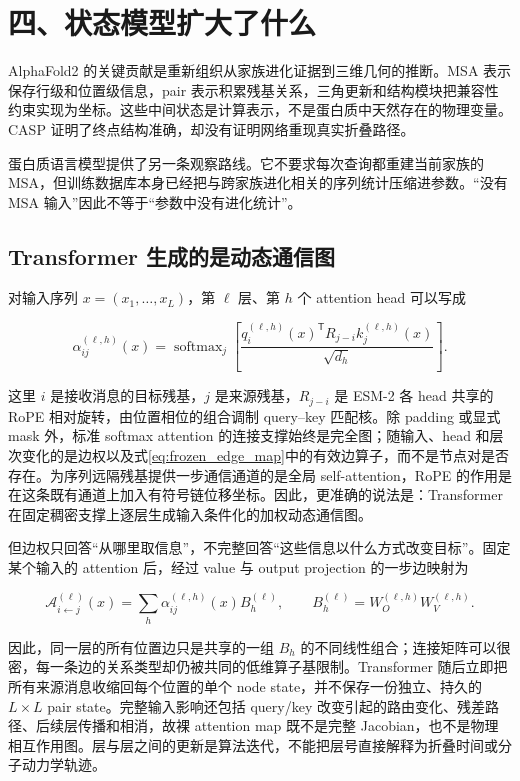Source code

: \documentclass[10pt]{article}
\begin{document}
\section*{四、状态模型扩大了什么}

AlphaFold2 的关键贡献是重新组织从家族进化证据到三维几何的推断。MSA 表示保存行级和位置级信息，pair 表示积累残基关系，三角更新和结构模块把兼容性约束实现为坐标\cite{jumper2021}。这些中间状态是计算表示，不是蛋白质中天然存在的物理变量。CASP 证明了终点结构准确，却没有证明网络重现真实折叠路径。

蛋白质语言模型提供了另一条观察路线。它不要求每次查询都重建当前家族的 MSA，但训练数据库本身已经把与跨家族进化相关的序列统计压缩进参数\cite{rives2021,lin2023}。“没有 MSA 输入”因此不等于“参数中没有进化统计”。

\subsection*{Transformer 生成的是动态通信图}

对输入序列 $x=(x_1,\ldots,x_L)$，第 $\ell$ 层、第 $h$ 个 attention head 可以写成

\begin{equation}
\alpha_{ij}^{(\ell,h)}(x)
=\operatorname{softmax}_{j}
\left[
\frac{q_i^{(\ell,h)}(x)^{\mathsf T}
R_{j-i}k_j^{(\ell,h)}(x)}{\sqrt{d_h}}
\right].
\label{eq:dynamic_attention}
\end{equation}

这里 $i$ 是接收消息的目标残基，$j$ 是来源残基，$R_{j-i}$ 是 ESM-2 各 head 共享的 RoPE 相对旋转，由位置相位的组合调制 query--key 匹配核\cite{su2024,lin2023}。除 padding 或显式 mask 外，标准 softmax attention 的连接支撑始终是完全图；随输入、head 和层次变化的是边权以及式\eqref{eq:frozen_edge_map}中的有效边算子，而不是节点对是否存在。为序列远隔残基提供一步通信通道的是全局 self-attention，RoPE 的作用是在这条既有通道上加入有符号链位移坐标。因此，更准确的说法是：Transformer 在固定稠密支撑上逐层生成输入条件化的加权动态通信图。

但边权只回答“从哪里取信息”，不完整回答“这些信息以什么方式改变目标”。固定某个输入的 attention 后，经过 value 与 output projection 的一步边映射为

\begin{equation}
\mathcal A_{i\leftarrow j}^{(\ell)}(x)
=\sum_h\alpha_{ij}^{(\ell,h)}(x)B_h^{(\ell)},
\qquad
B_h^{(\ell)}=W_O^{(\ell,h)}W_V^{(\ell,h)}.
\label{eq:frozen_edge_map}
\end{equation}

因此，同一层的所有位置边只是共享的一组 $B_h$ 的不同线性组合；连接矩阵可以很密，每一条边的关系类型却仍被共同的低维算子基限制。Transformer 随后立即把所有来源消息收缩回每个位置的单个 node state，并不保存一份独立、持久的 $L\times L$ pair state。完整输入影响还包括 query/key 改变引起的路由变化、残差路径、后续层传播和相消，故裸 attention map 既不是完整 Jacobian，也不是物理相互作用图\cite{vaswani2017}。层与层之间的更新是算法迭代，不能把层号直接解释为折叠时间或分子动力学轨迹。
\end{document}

• _Action item_: Only lines with the string "softmax" are wanted; please find each one in the listing and copy it.

• _Worked solution_:
=\operatorname{softmax}_{j}
这里 $i$ 是接收消息的目标残基，$j$ 是来源残基，$R_{j-i}$ 是 ESM-2 各 head 共享的 RoPE 相对旋转，由位置相位的组合调制 query--key 匹配核\cite{su2024,lin2023}。除 padding 或显式 mask 外，标准 softmax attention 的连接支撑始终是完全图；随输入、head 和层次变化的是边权以及式\eqref{eq:frozen_edge_map}中的有效边算子，而不是节点对是否存在。为序列远隔残基提供一步通信通道的是全局 self-attention，RoPE 的作用是在这条既有通道上加入有符号链位移坐标。因此，更准确的说法是：Transformer 在固定稠密支撑上逐层生成输入条件化的加权动态通信图。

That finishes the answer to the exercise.